DIRECTIONS FOR THIS TASK: Which of the lines in the data mention the string "functions"? List them all.

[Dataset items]
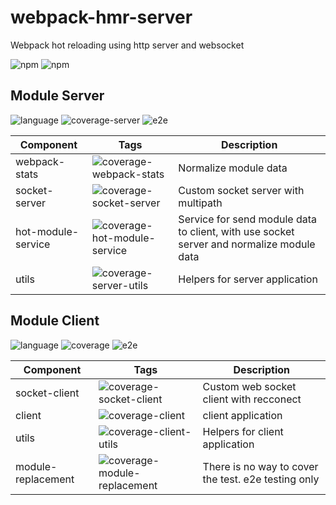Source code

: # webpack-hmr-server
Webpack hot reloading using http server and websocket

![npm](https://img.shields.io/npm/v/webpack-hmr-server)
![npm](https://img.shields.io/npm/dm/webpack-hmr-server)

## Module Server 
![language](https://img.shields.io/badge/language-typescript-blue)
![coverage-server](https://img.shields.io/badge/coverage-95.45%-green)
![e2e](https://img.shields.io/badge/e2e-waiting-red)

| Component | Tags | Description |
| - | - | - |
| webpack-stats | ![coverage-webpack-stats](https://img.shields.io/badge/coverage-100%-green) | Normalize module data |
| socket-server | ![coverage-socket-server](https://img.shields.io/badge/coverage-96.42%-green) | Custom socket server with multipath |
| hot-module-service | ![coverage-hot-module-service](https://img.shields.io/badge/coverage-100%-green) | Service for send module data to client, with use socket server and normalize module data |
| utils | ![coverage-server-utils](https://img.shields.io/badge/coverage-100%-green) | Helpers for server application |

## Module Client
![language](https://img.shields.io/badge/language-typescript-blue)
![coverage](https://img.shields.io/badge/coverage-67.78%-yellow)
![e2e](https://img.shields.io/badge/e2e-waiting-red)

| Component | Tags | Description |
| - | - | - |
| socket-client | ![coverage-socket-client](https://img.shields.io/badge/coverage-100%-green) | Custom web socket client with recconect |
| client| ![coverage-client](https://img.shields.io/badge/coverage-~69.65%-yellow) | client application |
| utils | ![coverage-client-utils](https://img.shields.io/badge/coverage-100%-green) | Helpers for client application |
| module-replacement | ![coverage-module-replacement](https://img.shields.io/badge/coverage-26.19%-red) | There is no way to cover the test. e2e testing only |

* * *

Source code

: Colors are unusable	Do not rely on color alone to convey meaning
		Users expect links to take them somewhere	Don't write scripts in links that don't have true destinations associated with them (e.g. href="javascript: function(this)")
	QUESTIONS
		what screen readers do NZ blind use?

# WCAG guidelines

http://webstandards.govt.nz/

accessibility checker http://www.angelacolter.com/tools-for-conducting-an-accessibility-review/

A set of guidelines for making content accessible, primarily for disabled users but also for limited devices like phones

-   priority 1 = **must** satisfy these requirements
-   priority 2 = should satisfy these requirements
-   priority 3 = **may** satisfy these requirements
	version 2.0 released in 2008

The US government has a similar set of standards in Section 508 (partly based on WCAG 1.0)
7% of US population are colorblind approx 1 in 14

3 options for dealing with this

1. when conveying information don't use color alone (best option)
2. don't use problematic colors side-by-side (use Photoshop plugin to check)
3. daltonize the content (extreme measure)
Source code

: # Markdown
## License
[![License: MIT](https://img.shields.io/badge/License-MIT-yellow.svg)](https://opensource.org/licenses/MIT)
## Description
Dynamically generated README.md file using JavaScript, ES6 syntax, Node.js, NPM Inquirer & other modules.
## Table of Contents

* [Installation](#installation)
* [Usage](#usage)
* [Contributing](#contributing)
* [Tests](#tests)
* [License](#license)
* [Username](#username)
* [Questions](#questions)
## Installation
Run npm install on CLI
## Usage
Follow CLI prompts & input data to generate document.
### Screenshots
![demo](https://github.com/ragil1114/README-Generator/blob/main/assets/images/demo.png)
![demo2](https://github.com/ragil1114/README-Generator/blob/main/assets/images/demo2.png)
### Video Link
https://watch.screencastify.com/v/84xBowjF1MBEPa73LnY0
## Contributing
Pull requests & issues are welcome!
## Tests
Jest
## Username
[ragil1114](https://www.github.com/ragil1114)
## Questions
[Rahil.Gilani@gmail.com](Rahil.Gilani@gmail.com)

==

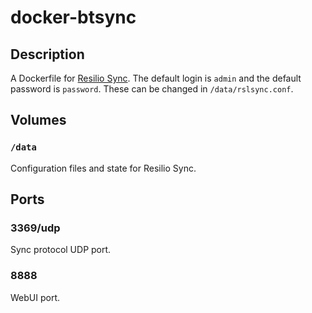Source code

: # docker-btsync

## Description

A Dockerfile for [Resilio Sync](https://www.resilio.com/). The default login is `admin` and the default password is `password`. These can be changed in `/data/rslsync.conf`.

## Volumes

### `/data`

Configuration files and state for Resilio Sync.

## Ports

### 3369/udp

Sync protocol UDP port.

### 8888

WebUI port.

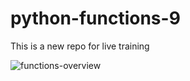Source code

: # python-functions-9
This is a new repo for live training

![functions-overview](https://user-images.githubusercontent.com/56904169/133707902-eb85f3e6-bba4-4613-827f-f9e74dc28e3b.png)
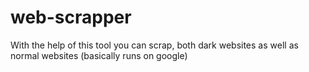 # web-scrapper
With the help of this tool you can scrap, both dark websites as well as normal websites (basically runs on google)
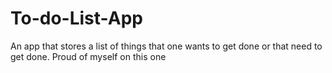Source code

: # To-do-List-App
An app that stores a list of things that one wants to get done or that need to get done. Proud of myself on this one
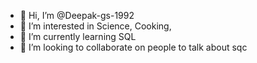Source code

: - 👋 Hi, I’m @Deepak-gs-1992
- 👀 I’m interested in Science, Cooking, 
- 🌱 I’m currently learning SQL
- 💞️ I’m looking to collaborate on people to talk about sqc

OUTPUT FOR THIS EXERCISE:
: # python-functions-9
![functions-overview](https://user-images.githubusercontent.com/56904169/133707902-eb85f3e6-bba4-4613-827f-f9e74dc28e3b.png)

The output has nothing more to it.